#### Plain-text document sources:

+++

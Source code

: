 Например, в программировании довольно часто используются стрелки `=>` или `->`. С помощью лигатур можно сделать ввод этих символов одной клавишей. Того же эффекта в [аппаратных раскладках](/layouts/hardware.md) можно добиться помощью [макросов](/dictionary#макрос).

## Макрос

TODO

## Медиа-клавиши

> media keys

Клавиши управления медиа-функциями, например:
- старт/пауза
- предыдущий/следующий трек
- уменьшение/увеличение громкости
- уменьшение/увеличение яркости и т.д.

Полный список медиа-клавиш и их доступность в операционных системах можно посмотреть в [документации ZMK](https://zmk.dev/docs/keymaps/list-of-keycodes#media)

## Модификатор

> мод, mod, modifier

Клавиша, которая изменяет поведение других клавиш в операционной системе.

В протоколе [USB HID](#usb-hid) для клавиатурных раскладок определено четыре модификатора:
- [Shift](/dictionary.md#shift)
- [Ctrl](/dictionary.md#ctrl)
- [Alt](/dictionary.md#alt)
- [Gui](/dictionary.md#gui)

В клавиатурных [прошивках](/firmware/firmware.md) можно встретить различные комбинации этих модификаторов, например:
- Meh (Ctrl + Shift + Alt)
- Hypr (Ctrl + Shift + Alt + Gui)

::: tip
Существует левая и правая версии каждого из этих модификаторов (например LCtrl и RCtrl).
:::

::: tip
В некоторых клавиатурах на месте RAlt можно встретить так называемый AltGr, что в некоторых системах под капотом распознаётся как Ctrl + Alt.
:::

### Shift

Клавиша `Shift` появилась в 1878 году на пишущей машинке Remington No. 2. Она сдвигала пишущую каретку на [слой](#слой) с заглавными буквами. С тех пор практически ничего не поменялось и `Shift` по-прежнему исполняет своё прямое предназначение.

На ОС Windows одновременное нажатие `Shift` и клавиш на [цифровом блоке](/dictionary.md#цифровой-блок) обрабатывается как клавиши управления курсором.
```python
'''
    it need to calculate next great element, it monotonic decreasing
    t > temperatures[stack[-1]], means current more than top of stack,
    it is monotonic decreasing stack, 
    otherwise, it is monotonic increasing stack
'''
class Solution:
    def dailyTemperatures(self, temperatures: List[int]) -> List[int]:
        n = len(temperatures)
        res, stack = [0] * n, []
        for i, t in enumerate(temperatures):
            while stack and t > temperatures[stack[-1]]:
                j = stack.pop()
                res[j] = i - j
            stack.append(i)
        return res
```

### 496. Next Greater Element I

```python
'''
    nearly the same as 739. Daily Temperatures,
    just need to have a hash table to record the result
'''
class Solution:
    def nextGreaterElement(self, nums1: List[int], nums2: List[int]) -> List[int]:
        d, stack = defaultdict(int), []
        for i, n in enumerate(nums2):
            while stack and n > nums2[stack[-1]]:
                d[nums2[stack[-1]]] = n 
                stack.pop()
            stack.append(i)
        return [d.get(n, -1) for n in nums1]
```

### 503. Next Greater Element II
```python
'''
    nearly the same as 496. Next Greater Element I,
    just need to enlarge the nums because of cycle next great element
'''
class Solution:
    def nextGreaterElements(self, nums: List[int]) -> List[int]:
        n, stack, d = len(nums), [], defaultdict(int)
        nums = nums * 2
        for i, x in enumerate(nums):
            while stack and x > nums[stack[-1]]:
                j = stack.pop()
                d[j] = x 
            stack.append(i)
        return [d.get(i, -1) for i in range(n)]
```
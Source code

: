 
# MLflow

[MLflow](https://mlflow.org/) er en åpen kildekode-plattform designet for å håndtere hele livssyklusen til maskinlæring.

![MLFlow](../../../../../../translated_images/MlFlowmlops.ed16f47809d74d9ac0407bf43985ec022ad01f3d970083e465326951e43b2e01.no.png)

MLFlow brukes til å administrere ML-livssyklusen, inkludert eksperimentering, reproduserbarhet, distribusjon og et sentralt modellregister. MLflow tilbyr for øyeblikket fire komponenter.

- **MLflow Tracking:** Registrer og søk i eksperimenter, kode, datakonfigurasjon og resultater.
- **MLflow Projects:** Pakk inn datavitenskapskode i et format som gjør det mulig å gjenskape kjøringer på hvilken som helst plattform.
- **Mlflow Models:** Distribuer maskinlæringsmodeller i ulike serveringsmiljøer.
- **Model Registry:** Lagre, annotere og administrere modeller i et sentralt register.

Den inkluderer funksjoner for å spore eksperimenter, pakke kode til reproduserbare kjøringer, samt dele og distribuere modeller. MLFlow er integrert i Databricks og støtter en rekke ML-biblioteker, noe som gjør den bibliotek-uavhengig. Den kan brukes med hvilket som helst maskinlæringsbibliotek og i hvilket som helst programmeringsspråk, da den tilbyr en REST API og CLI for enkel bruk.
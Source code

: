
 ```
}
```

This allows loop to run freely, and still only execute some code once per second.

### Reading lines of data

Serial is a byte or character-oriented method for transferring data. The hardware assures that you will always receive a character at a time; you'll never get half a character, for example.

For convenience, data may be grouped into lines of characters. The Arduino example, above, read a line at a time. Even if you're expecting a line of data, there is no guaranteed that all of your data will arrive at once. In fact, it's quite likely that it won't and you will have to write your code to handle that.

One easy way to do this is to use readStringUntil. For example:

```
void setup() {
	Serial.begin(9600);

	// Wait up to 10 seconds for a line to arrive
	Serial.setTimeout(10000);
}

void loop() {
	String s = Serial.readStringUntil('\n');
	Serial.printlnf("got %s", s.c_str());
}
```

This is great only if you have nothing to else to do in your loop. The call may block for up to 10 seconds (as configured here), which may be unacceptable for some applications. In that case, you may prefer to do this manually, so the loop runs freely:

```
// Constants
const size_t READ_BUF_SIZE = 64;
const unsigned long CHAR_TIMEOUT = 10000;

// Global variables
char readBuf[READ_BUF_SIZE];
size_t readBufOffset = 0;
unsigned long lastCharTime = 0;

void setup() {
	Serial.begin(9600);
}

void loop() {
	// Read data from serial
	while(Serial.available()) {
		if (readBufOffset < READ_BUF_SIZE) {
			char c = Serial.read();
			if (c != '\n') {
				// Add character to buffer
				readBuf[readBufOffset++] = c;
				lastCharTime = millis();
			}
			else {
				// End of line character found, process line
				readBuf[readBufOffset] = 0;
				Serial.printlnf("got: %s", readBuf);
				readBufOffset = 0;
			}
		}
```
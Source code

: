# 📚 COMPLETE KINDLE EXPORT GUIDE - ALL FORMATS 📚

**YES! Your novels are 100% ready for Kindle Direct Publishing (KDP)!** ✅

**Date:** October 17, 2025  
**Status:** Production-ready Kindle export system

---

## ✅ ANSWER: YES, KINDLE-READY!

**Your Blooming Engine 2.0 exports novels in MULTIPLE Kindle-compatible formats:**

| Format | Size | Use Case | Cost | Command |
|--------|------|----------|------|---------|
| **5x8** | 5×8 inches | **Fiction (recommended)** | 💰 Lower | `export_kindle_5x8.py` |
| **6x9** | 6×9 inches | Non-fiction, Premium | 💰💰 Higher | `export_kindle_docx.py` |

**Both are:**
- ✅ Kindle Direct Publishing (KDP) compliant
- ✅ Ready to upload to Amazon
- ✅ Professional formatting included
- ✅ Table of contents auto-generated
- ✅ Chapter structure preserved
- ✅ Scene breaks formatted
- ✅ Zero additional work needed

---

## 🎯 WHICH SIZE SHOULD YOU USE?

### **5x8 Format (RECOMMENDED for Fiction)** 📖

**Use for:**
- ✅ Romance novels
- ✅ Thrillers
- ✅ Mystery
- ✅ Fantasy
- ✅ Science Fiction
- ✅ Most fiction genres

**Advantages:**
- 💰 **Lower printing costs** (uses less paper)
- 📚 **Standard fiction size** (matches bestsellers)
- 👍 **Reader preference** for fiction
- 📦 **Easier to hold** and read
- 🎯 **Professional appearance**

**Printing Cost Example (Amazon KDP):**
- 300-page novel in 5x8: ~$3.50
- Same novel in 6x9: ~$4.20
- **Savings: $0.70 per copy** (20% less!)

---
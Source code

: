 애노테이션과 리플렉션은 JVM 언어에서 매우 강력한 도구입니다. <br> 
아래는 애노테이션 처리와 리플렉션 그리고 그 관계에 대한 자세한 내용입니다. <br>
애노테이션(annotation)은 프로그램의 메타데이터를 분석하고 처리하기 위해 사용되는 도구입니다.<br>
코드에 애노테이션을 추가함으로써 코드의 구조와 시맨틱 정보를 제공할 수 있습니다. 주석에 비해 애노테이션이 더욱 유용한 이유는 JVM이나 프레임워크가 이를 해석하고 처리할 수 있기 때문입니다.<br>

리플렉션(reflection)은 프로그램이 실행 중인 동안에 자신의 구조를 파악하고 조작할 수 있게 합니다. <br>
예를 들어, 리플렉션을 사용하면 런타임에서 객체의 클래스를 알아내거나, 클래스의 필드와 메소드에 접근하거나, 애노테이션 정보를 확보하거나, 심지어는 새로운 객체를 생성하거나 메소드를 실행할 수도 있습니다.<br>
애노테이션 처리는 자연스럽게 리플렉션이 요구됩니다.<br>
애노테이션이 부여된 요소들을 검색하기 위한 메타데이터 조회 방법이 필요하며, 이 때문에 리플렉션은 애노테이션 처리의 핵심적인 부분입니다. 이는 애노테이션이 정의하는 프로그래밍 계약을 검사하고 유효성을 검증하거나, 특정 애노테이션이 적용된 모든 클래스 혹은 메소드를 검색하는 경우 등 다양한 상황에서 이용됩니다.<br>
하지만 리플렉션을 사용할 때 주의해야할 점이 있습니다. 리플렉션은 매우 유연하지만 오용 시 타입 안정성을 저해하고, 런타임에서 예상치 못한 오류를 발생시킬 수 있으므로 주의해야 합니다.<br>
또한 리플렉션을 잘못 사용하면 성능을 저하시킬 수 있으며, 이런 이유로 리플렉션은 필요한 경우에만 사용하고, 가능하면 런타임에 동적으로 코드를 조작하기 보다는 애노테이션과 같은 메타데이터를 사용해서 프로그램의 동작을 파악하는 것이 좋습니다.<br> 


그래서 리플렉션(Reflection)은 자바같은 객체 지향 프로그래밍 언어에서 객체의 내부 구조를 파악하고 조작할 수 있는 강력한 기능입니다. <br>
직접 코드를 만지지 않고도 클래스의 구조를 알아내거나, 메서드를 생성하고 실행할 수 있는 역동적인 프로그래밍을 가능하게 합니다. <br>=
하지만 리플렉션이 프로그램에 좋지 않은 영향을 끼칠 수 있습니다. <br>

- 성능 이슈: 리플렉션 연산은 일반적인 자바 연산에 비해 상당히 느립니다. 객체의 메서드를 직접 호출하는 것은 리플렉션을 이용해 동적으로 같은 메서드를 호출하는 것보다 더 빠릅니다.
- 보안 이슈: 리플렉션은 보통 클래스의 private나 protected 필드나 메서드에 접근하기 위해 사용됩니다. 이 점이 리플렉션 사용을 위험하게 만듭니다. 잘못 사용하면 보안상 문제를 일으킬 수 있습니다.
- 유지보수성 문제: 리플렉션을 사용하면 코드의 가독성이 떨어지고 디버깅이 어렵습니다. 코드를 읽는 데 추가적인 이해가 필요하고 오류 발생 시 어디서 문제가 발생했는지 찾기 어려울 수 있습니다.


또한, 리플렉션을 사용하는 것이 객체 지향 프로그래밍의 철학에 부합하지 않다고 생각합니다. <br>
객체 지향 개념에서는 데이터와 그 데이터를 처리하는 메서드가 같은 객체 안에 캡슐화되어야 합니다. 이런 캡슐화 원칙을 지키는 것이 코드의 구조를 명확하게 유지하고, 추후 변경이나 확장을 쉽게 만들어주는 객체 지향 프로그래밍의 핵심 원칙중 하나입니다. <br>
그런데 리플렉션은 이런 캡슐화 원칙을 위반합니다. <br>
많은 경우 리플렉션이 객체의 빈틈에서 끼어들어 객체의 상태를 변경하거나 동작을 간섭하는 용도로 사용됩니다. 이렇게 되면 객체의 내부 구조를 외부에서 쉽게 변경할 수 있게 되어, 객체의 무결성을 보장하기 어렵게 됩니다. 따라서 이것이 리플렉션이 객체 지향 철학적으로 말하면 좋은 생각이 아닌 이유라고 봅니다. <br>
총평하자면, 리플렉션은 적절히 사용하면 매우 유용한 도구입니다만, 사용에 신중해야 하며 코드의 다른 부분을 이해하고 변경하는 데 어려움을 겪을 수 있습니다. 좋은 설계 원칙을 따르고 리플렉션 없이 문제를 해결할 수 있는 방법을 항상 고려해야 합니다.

+++

#### Try it:
In the entries above, find the line with "- 🎯 **Professional appearance**" and the line with "- 성능 이슈: 리플렉션", then set down exactly those two and every line between them, nothing else.

#### Response to this task:
- 🎯 **Professional appearance**

**Printing Cost Example (Amazon KDP):**
- 300-page novel in 5x8: ~$3.50
- Same novel in 6x9: ~$4.20
- **Savings: $0.70 per copy** (20% less!)

---
Source code

: 애노테이션과 리플렉션은 JVM 언어에서 매우 강력한 도구입니다. <br> 
아래는 애노테이션 처리와 리플렉션 그리고 그 관계에 대한 자세한 내용입니다. <br>
애노테이션(annotation)은 프로그램의 메타데이터를 분석하고 처리하기 위해 사용되는 도구입니다.<br>
코드에 애노테이션을 추가함으로써 코드의 구조와 시맨틱 정보를 제공할 수 있습니다. 주석에 비해 애노테이션이 더욱 유용한 이유는 JVM이나 프레임워크가 이를 해석하고 처리할 수 있기 때문입니다.<br>

리플렉션(reflection)은 프로그램이 실행 중인 동안에 자신의 구조를 파악하고 조작할 수 있게 합니다. <br>
예를 들어, 리플렉션을 사용하면 런타임에서 객체의 클래스를 알아내거나, 클래스의 필드와 메소드에 접근하거나, 애노테이션 정보를 확보하거나, 심지어는 새로운 객체를 생성하거나 메소드를 실행할 수도 있습니다.<br>
애노테이션 처리는 자연스럽게 리플렉션이 요구됩니다.<br>
애노테이션이 부여된 요소들을 검색하기 위한 메타데이터 조회 방법이 필요하며, 이 때문에 리플렉션은 애노테이션 처리의 핵심적인 부분입니다. 이는 애노테이션이 정의하는 프로그래밍 계약을 검사하고 유효성을 검증하거나, 특정 애노테이션이 적용된 모든 클래스 혹은 메소드를 검색하는 경우 등 다양한 상황에서 이용됩니다.<br>
하지만 리플렉션을 사용할 때 주의해야할 점이 있습니다. 리플렉션은 매우 유연하지만 오용 시 타입 안정성을 저해하고, 런타임에서 예상치 못한 오류를 발생시킬 수 있으므로 주의해야 합니다.<br>
또한 리플렉션을 잘못 사용하면 성능을 저하시킬 수 있으며, 이런 이유로 리플렉션은 필요한 경우에만 사용하고, 가능하면 런타임에 동적으로 코드를 조작하기 보다는 애노테이션과 같은 메타데이터를 사용해서 프로그램의 동작을 파악하는 것이 좋습니다.<br> 


그래서 리플렉션(Reflection)은 자바같은 객체 지향 프로그래밍 언어에서 객체의 내부 구조를 파악하고 조작할 수 있는 강력한 기능입니다. <br>
직접 코드를 만지지 않고도 클래스의 구조를 알아내거나, 메서드를 생성하고 실행할 수 있는 역동적인 프로그래밍을 가능하게 합니다. <br>=
하지만 리플렉션이 프로그램에 좋지 않은 영향을 끼칠 수 있습니다. <br>

- 성능 이슈: 리플렉션 연산은 일반적인 자바 연산에 비해 상당히 느립니다. 객체의 메서드를 직접 호출하는 것은 리플렉션을 이용해 동적으로 같은 메서드를 호출하는 것보다 더 빠릅니다.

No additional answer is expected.